Ten years ago, I believed the [climate] modelers that global warming was a serious problem that needed attention and intervention. As I studied the issue year by year, I became less and less convinced that the "problem" was truly serious. My current bottom line: while human activities doubtless influence climate (on a local, regional, and even a global scale), the human-induced climate change from expected increases in greenhouse gases will be a rather small fraction of the natural variations. I don’t foresee global warming causing big problems. I believe if we controlled every molecule of human emissions we would still see substantial climate change, just as we always have.

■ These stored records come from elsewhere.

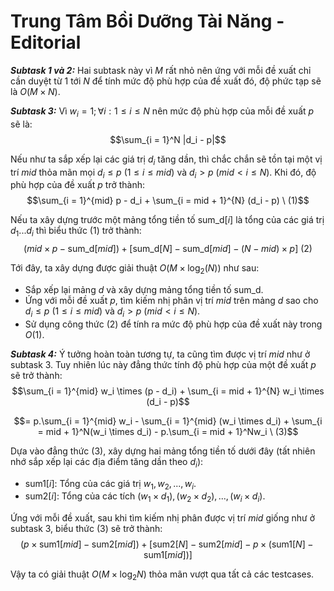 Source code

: # Trung Tâm Bồi Dưỡng Tài Năng - Editorial

***Subtask 1 và 2:*** Hai subtask này vì $M$ rất nhỏ nên ứng với mỗi đề xuất chỉ cần duyệt từ $1$ tới $N$ để tính mức độ phù hợp của đề xuất đó, độ phức tạp sẽ là $O(M \times N)$.

***Subtask 3:*** Vì $w_i = 1; \forall i: 1 \le i \le N$ nên mức độ phù hợp của mỗi đề xuất $p$ sẽ là: 
$$\sum_{i = 1}^N |d_i - p|$$

Nếu như ta sắp xếp lại các giá trị $d_i$ tăng dần, thì chắc chắn sẽ tồn tại một vị trí $mid$ thỏa mãn mọi $d_i \le p \ (1 \le i \le mid)$ và $d_i > p \ (mid < i \le N)$. Khi đó, độ phù hợp của đề xuất $p$ trở thành:
$$\sum_{i = 1}^{mid} p - d_i + \sum_{i = mid + 1}^{N} (d_i - p) \ (1)$$

Nếu ta xây dựng trước một mảng tổng tiền tố $\text{sum\_d}[i]$ là tổng của các giá trị $d_1...d_i$ thì biểu thức $(1)$ trở thành:
$$(mid \times p - \text{sum\_d}[mid]) + [\text{sum\_d}[N] - \text{sum\_d}[mid] - (N - mid) \times p] \ (2)$$

Tới đây, ta xây dựng được giải thuật $O(M \times \log_2(N))$ như sau:
- Sắp xếp lại mảng $d$ và xây dựng mảng tổng tiền tố $\text{sum\_d}$.
- Ứng với mỗi đề xuất $p,$ tìm kiếm nhị phân vị trí $mid$ trên mảng $d$ sao cho $d_i \le p \ (1 \le i \le mid)$ và $d_i > p \ (mid < i \le N)$.
- Sử dụng công thức $(2)$ để tính ra mức độ phù hợp của đề xuất này trong $O(1)$.

***Subtask 4:*** Ý tưởng hoàn toàn tương tự, ta cũng tìm được vị trí $mid$ như ở subtask $3$. Tuy nhiên lúc này đẳng thức tính độ phù hợp của một đề xuất $p$ sẽ trở thành: 
$$\sum_{i = 1}^{mid} w_i \times (p - d_i) + \sum_{i = mid + 1}^{N} w_i \times (d_i - p)$$

$$= p.\sum_{i = 1}^{mid} w_i - \sum_{i = 1}^{mid} (w_i \times d_i) + \sum_{i = mid + 1}^N(w_i \times d_i) - p.\sum_{i = mid + 1}^Nw_i \ (3)$$

Dựa vào đẳng thức $(3),$ xây dựng hai mảng tổng tiền tố dưới đây (tất nhiên nhớ sắp xếp lại các địa điểm tăng dần theo $d_i$):
- $\text{sum1}[i]$: Tổng của các giá trị $w_1, w_2,...,w_i$.
- $\text{sum2}[i]$: Tổng của các tích $(w_1 \times d_1), (w_2 \times d_2),..., (w_i \times d_i)$.

Ứng với mỗi đề xuất, sau khi tìm kiếm nhị phân được vị trí $mid$ giống như ở subtask $3,$ biểu thức $(3)$ sẽ trở thành:
$$\big(p \times \text{sum1}[mid] - \text{sum2}[mid]\big) + \Big[\text{sum2}[N] - \text{sum2}[mid] - p \times \big(\text{sum1}[N] - \text{sum1}[mid]\big)\Big]$$

Vậy ta có giải thuật $O(M \times \log_2N)$ thỏa mãn vượt qua tất cả các testcases.
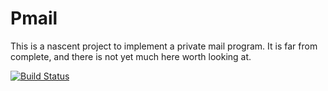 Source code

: # Pmail

This is a nascent project to implement a private mail program.  It is
far from complete, and there is not yet much here worth looking at.

[![Build Status](https://travis-ci.org/droundy/pmail.svg?branch=master)](https://travis-ci.org/droundy/pmail)
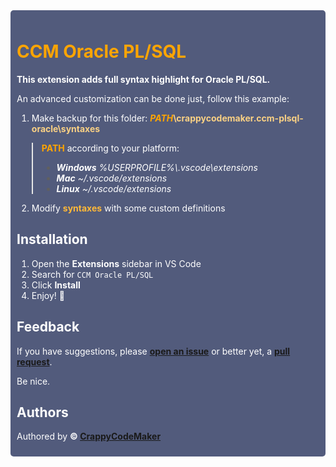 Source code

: <div style="background: #525B7C; border-radius: 5px"><div style="padding: 10px">
<h1 style="font-weight: bold; color: #ffa500">CCM Oracle PL/SQL</h1>
<div style="color: white;">
<p style="font-weight: bold; color: white">This extension adds full syntax highlight for Oracle PL/SQL.</p>

An advanced customization can be done just, follow this example:

1. Make backup for this folder: <b style="color: #fad184;"><i style="color: #ffa500;">PATH</i>\crappycodemaker.ccm-plsql-oracle\syntaxes</b>

> <p style="color: white"><b style="color: #ffa500;">PATH</b> according to your platform:</p>
>
> -   <i style="color: white"><b style="color: white;">Windows</b> %USERPROFILE%\\.vscode\extensions</i>
> -   <i style="color: white"><b style="color: white;">Mac</b> ~/.vscode/extensions</i>
> -   <i style="color: white"><b style="color: white;">Linux</b> ~/.vscode/extensions</i>

2. Modify <b style="color: #ffb938;">syntaxes</b> with some custom definitions

</div>
<h2 style="font-weight: bold; color: white">Installation</h2>
<div style="color: white;">

1. Open the **Extensions** sidebar in VS Code
2. Search for `CCM Oracle PL/SQL`
3. Click **Install**
4. Enjoy! 🎉

</div>
<h2 style="font-weight: bold; color: white">Feedback</h2>
<div style="color: white;">

If you have suggestions, please <b>[open an issue](https://github.com/CrappyCodeMaker/CCM-OraclePLSQL/issues)</b> or better yet, a <b>[pull request](https://github.com/CrappyCodeMaker/CCM-OraclePLSQL/pulls)</b>.

Be nice.

</div>
<h2 style="font-weight: bold; color: white">Authors</h2>
<div style="color: white;">

Authored by <b>© [CrappyCodeMaker](https://github.com/CrappyCodeMaker)</b>

</div>
</div></div>
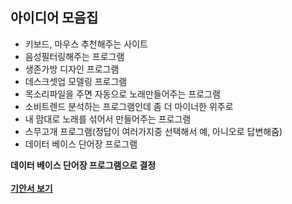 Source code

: ## 아이디어 모음집
- 키보드, 마우스 추천해주는 사이트
- 음성필터링해주는 프로그램
- 생존가방 디자인 프로그램
- 데스크셋업 모델링 프로그램 
- 목소리파일을 주면 자동으로 노래만들어주는 프로그램
- 소비트렌드 분석하는 프로그램인데 좀 더 마이너한 위주로
- 내 맘대로 노래를 섞어서 만들어주는 프로그램
- 스무고개 프로그램(정답이 여러가지중 선택해서 예, 아니오로 답변해줌)
- 데이터 베이스 단어장 프로그램 

**데이터 베이스 단어장 프로그램으로 결정**<br><br>
[**기안서 보기**](https://github.com/fightmeat/TIL/blob/08123ff1a9908d019d1b964b0d1c5660b930f795/Assignment/3%EC%B0%A8%EA%B3%BC%EC%A0%9C/%EA%B8%B0%EC%95%88%EC%84%9C-%EC%9D%B4%EC%8A%B9%ED%9B%88.pdf)
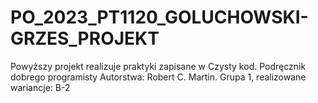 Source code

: # PO_2023_PT1120_GOLUCHOWSKI-GRZES_PROJEKT
Powyższy projekt realizuje praktyki zapisane w Czysty kod. Podręcznik dobrego programisty Autorstwa: Robert C. Martin.
Grupa 1, realizowane wariancje: B-2
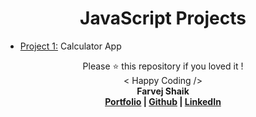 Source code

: <h1 align="center"> JavaScript Projects </h1>

- [Project 1:](https://github.com/farvejfaru/JavaScript-Projects/tree/main/%231_Calculator_App) Calculator App

<p align="center">
Please ⭐ this repository if you loved it !
<br>
< Happy Coding />
<br>
<b>Farvej Shaik<b>
<br>
<a href="https://personal-portfolio-farvejshaik.netlify.app/">Portfolio</a> | <a href="https://github.com/farvejfaru">Github</a> | <a href="https://www.linkedin.com/in/shaikfarvej/">LinkedIn</a>
</p>
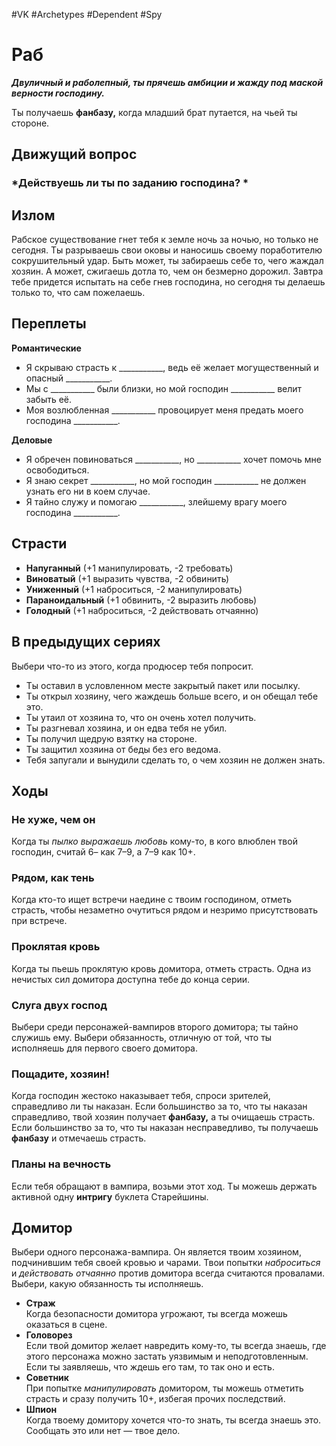 #VK  #Archetypes #Dependent #Spy 

# Раб

***Двуличный и раболепный, ты прячешь амбиции  и жажду под маской верности господину.***  

Ты получаешь **фанбазу,**  когда младший брат путается,  на чьей ты стороне.

## Движущий вопрос
### *Действуешь ли ты по заданию господина? *


## Излом
Рабское существование гнет тебя к земле ночь за ночью, но только не сегодня. Ты разрываешь свои оковы и наносишь своему  поработителю сокрушительный удар. Быть может, ты забираешь  себе то, чего жаждал хозяин. А может, сжигаешь дотла то, чем он  безмерно дорожил. Завтра тебе придется испытать на себе гнев  господина, но сегодня ты делаешь только то, что сам пожелаешь.

## Переплеты
**Романтические** 
- Я скрываю страсть к \_\_\_\_\_\_\_\_\_\_\_, ведь её желает могущественный и опасный \_\_\_\_\_\_\_\_\_\_\_.  
-  Мы с \_\_\_\_\_\_\_\_\_\_\_ были близки, но мой господин  \_\_\_\_\_\_\_\_\_\_\_ велит забыть её.  
- Моя возлюбленная \_\_\_\_\_\_\_\_\_\_\_ провоцирует меня предать моего господина \_\_\_\_\_\_\_\_\_\_\_.  

**Деловые**   
- Я обречен повиноваться \_\_\_\_\_\_\_\_\_\_\_, но \_\_\_\_\_\_\_\_\_\_\_ хочет помочь мне освободиться.   
- Я знаю секрет  \_\_\_\_\_\_\_\_\_\_\_, но мой господин  \_\_\_\_\_\_\_\_\_\_\_ не должен узнать его ни в коем случае.  
- Я тайно служу и помогаю \_\_\_\_\_\_\_\_\_\_\_, злейшему врагу  моего господина \_\_\_\_\_\_\_\_\_\_\_.

## Страсти
- **Напуганный** 
 (+1 манипулировать, -2 требовать)  
- **Виноватый** 
 (+1 выразить чувства, -2 обвинить)  
- **Униженный** 
 (+1 наброситься, -2 манипулировать)  
- **Параноидальный**
 (+1 обвинить, -2 выразить любовь)
- **Голодный** 
 (+1 наброситься, -2 действовать отчаянно)

## В предыдущих сериях
 Выбери что-то из этого, когда продюсер тебя попросит. 
- Ты оставил в условленном месте закрытый пакет  или посылку.  
- Ты открыл хозяину, чего жаждешь больше всего, и он  обещал тебе это.  
- Ты утаил от хозяина то, что он очень хотел получить.  
- Ты разгневал хозяина, и он едва тебя не убил.  
- Ты получил щедрую взятку на стороне.  
- Ты защитил хозяина от беды без его ведома.  
- Тебя запугали и вынудили сделать то, о чем хозяин  не должен знать. 

## Ходы
### Не хуже, чем он  
Когда ты *пылко выражаешь любовь* кому-то, в кого влюблен  твой господин, считай 6– как 7–9, а 7–9 как 10+.  
### Рядом, как тень   
Когда кто-то ищет встречи наедине с твоим господином,  отметь страсть, чтобы незаметно очутиться рядом и незримо  присутствовать при встрече.   
### Проклятая кровь   
Когда ты пьешь проклятую кровь домитора, отметь страсть.  Одна из нечистых сил домитора доступна тебе до конца  серии.   
### Слуга двух господ   
Выбери среди персонажей-вампиров второго домитора; ты  тайно служишь ему. Выбери обязанность, отличную от той,  что ты исполняешь для первого своего домитора.   
### Пощадите, хозяин!   
Когда господин жестоко наказывает тебя, спроси зрителей,  справедливо ли ты наказан. Если большинство за то, что ты  наказан справедливо, твой хозяин получает **фанбазу,** а ты  очищаешь страсть. Если большинство за то, что ты наказан  несправедливо, ты получаешь **фанбазу** и отмечаешь страсть.   

### Планы на вечность
Если тебя обращают в вампира, возьми этот ход. Ты можешь  держать активной одну **интригу** буклета Старейшины.


## Домитор
Выбери одного персонажа-вампира. Он является твоим хозяином, подчинившим тебя своей кровью и чарами. 
Твои попытки *наброситься* и *действовать отчаянно* против домитора всегда считаются провалами. 
Выбери, какую обязанность ты исполняешь.
- **Страж**  
Когда безопасности домитора  угрожают, ты всегда можешь  оказаться в сцене.   
- **Головорез**  
Если твой домитор желает  навредить кому-то, ты всегда  знаешь, где этого персонажа можно застать уязвимым  и неподготовленным. Если  ты заявляешь, что ждешь его  там, то так оно и есть. 
- **Советник**  
При попытке *манипулировать* домитором, ты можешь  отметить страсть и сразу получить 10+, избегая прочих  последствий.  
- **Шпион**  
Когда твоему домитору хочется что-то знать, ты всегда  знаешь это. Сообщать это или  нет — твое дело.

Since the Kyoto treaty was signed in December 1997, more than 17,000 scientists — including more than 2,600 physicists, geophysicists, climatologists, meteorologists, oceanographers and environmental scientists — signed a petition stating that there "is no convincing scientific evidence that human release of carbon dioxide, methane, or other greenhouse gases is causing, or will, in the foreseeable future, cause catastrophic heating of the Earth’s atmosphere and disruption of the Earth’s climate." But not one of these scientists was ever shown on ABC, CBS, CNN or NBC, which instead led audiences to believe that the scientific debate about the causes and extent of global warming was over.